**The data**
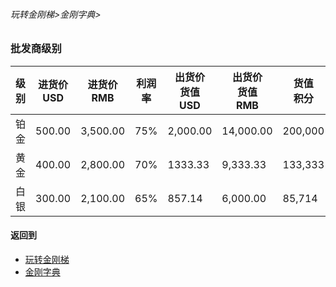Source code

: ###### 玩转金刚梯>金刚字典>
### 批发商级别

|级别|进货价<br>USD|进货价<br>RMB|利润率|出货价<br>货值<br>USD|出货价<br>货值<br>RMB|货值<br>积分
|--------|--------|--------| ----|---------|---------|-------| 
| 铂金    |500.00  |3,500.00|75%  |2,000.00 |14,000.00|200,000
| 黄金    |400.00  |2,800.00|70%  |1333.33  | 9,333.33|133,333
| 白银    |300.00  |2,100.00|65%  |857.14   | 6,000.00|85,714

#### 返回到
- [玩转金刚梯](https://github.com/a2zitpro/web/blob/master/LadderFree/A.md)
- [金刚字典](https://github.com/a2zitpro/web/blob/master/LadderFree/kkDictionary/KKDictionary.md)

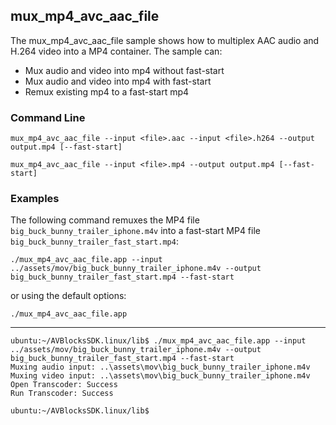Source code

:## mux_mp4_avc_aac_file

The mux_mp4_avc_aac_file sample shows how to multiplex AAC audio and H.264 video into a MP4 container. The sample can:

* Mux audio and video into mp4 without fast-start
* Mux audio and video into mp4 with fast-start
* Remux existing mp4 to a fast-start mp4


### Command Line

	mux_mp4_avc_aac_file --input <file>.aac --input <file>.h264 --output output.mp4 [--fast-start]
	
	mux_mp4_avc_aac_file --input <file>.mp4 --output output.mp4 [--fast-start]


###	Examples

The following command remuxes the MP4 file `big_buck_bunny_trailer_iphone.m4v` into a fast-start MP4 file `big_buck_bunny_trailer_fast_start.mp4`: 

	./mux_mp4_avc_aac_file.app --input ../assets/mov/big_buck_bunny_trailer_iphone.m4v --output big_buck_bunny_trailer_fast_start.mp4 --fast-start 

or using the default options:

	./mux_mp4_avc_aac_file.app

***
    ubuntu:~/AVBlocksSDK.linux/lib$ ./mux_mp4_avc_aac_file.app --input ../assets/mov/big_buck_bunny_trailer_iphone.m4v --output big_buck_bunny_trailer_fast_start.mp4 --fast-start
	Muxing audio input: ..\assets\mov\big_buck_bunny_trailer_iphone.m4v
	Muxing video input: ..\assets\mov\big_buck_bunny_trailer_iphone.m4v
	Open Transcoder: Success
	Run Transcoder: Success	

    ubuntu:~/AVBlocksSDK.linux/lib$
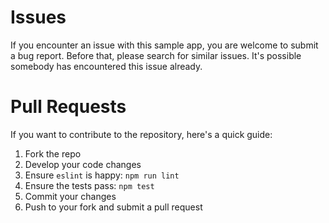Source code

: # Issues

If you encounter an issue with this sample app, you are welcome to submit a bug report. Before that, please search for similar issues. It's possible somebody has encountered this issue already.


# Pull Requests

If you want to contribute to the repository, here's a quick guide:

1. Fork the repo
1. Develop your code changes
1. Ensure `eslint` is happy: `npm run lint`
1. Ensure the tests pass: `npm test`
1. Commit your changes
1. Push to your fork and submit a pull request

**Your objective**
In the entries above, find the line with "mux_mp4_avc_aac_file --input <file>.aac" and the line with "The following command", then restate word for word both of them and every line between, with nothing more.

**Result of the exercise**
	mux_mp4_avc_aac_file --input <file>.aac --input <file>.h264 --output output.mp4 [--fast-start]
	
	mux_mp4_avc_aac_file --input <file>.mp4 --output output.mp4 [--fast-start]


###	Examples

The following command remuxes the MP4 file `big_buck_bunny_trailer_iphone.m4v` into a fast-start MP4 file `big_buck_bunny_trailer_fast_start.mp4`: 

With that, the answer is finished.